Ketua Advokasi Yayasan Lembaga Bantuan Hukum Indonesia (YLBHI) Muhammad Isnur dalam konferensi pers, Rabu (26/5/2021), di Jakarta, mengatakan, Presiden Joko Widodo berwenang memanggil dan mengklarifikasi Kepala Badan Kepegawaian Negara (BKN) dan semua pimpinan Komisi Pemberantasan Korupsi (KPK) dalam hal pemberhentian 51 pegawai KPK yang tak lolos tes wawasan kebangsaan. Sebelum keputusan itu dibuat oleh Kepala BKN dan pimpinan KPK, Selasa (25/5), Presiden Jokowi telah memberikan arahan agar alih status pegawai KPK tidak merugikan pegawai. Arahan itu sejalan dengan pertimbangan Mahkamah Konstitusi (MK) dalam uji materi UU Nomor 19 Tahun 2019 tentang KPK.
”Ketika terjadi kekisruhan pemberhentian 51 pegawai KPK, Presiden berwenang mengintervensi.
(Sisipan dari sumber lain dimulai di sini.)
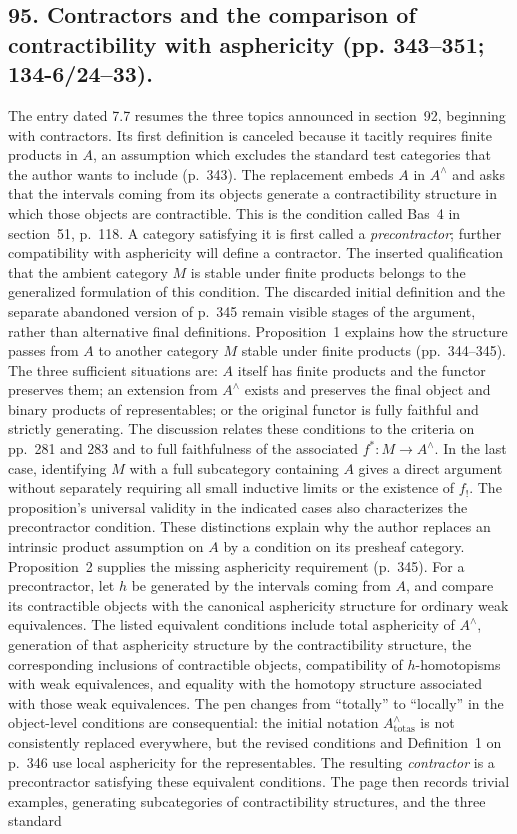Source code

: \documentclass[10pt,oneside]{book}
\begin{document}
\subsection*{95. Contractors and the comparison of contractibility with asphericity (pp. 343--351; 134-6/24--33).}
The entry dated 7.7 resumes the three topics announced in section~92, beginning with contractors. Its first definition is canceled because it tacitly requires finite products in $A$, an assumption which excludes the standard test categories that the author wants to include (p.~343). The replacement embeds $A$ in $A^{\wedge}$ and asks that the intervals coming from its objects generate a contractibility structure in which those objects are contractible. This is the condition called Bas~4 in section~51, p.~118. A category satisfying it is first called a \emph{precontractor}; further compatibility with asphericity will define a contractor. The inserted qualification that the ambient category $M$ is stable under finite products belongs to the generalized formulation of this condition. The discarded initial definition and the separate abandoned version of p.~345 remain visible stages of the argument, rather than alternative final definitions. Proposition~1 explains how the structure passes from $A$ to another category $M$ stable under finite products (pp.~344--345). The three sufficient situations are: $A$ itself has finite products and the functor preserves them; an extension from $A^{\wedge}$ exists and preserves the final object and binary products of representables; or the original functor is fully faithful and strictly generating. The discussion relates these conditions to the criteria on pp.~281 and 283 and to full faithfulness of the associated $f^*:M\to A^{\wedge}$. In the last case, identifying $M$ with a full subcategory containing $A$ gives a direct argument without separately requiring all small inductive limits or the existence of $f_!$. The proposition's universal validity in the indicated cases also characterizes the precontractor condition. These distinctions explain why the author replaces an intrinsic product assumption on $A$ by a condition on its presheaf category. Proposition~2 supplies the missing asphericity requirement (p.~345). For a precontractor, let $h$ be generated by the intervals coming from $A$, and compare its contractible objects with the canonical asphericity structure for ordinary weak equivalences. The listed equivalent conditions include total asphericity of $A^{\wedge}$, generation of that asphericity structure by the contractibility structure, the corresponding inclusions of contractible objects, compatibility of $h$-homotopisms with weak equivalences, and equality with the homotopy structure associated with those weak equivalences. The pen changes from ``totally'' to ``locally'' in the object-level conditions are consequential: the initial notation $A^{\wedge}_{\mathrm{totas}}$ is not consistently replaced everywhere, but the revised conditions and Definition~1 on p.~346 use local asphericity for the representables. The resulting \emph{contractor} is a precontractor satisfying these equivalent conditions. The page then records trivial examples, generating subcategories of contractibility structures, and the three standard 
\end{document}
Karena PP Nomor 17 Tahun 2020 menyebutkan bahwa Presiden adalah pemegang kekuasaan tertinggi pembinaan ASN,” kata Isnur menegaskan.
Menurut Isnur, sesuai PP tersebut, Ketua KPK Firli Bahuri bukanlah penerima delegasi manajemen ASN. Di KPK yang berwenang untuk mengangkat, memindahkan, dan memberhentikan pegawai adalah Sekretaris Jenderal KPK selaku pejabat pembina kepegawaian (PPK). Di lembaga negara lain, seperti BPK, Mahkamah Agung, Mahkamah Konstitusi, dan Komisi Yudisial, PPK juga berada di tangan sekjen. Ketua lembaga negara, termasuk Ketua KPK, tidak punya kewenangan sebagai PPK sehingga tidak bisa mengangkat, memindahkan, dan memberhentikan pegawai.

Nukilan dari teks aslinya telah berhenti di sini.